START DATASET CONTENT

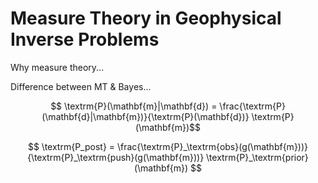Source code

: # Measure Theory in Geophysical Inverse Problems

Why measure theory...

Difference between MT & Bayes...

$$ \textrm{P}(\mathbf{m}|\mathbf{d}) = \frac{\textrm{P}(\mathbf{d}|\mathbf{m})}{\textrm{P}(\mathbf{d})} \textrm{P}(\mathbf{m})$$

$$ \textrm{P_post} = \frac{\textrm{P}_\textrm{obs}(g(\mathbf{m}))}{\textrm{P}_\textrm{push}(g(\mathbf{m}))} \textrm{P}_\textrm{prior}(\mathbf{m}) $$
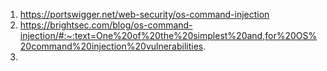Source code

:
1. https://portswigger.net/web-security/os-command-injection
2. https://brightsec.com/blog/os-command-injection/#:~:text=One%20of%20the%20simplest%20and,for%20OS%20command%20injection%20vulnerabilities.
3. 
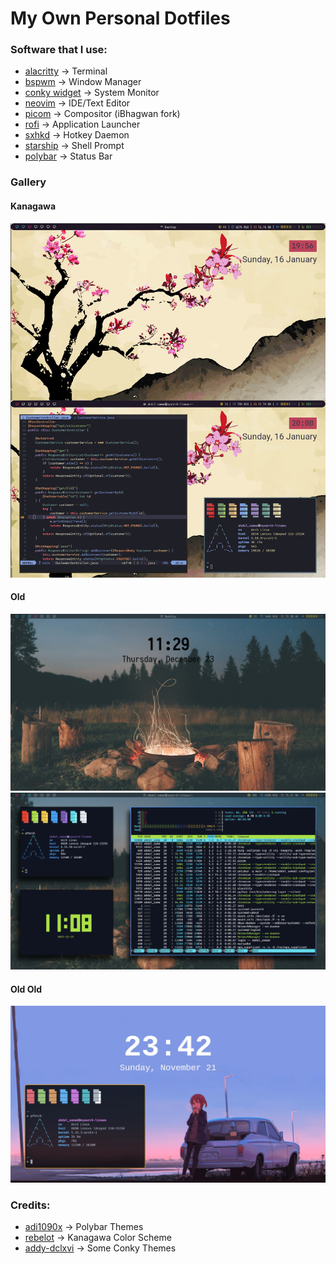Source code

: # My Own Personal Dotfiles

### Software that I use:
* [alacritty](https://github.com/alacritty/alacritty) -> Terminal
* [bspwm](https://github.com/baskerville/bspwm) -> Window Manager
* [conky widget](https://github.com/brndnmtthws/conky) -> System Monitor
* [neovim](https://neovim.io) -> IDE/Text Editor
* [picom](https://github.com/ibhagwan/picom) -> Compositor (iBhagwan fork)
* [rofi](https://github.com/davatorium/rofi) -> Application Launcher
* [sxhkd](https://github.com/baskerville/sxhkd) -> Hotkey Daemon
* [starship](https://starship.rs) -> Shell Prompt
* [polybar](https://github.com/polybar/polybar) -> Status Bar

### Gallery

#### Kanagawa
![screenshot](screenshots/Kanagawa.jpg)

#### Old
![screenshot](screenshots/screenshot2.jpg)
![screenshot](screenshots/screenshot3.jpg)

#### Old Old
![screenshot](screenshots/screenshot1.jpg)

### Credits:
* [adi1090x](https://github.com/adi1090x/polybar-themes) -> Polybar Themes
* [rebelot](https://github.com/rebelot/kanagawa.nvim) -> Kanagawa Color Scheme
* [addy-dclxvi](https://github.com/addy-dclxvi/Conky-Theme-Collections) -> Some Conky Themes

END DATASET CONTENT

▶ _WHAT TO DO_
Would you copy every line from the listing above that has the string "Kanagawa" in it?

▶ _SOLVED EXERCISE_
#### Kanagawa
![screenshot](screenshots/Kanagawa.jpg)
* [rebelot](https://github.com/rebelot/kanagawa.nvim) -> Kanagawa Color Scheme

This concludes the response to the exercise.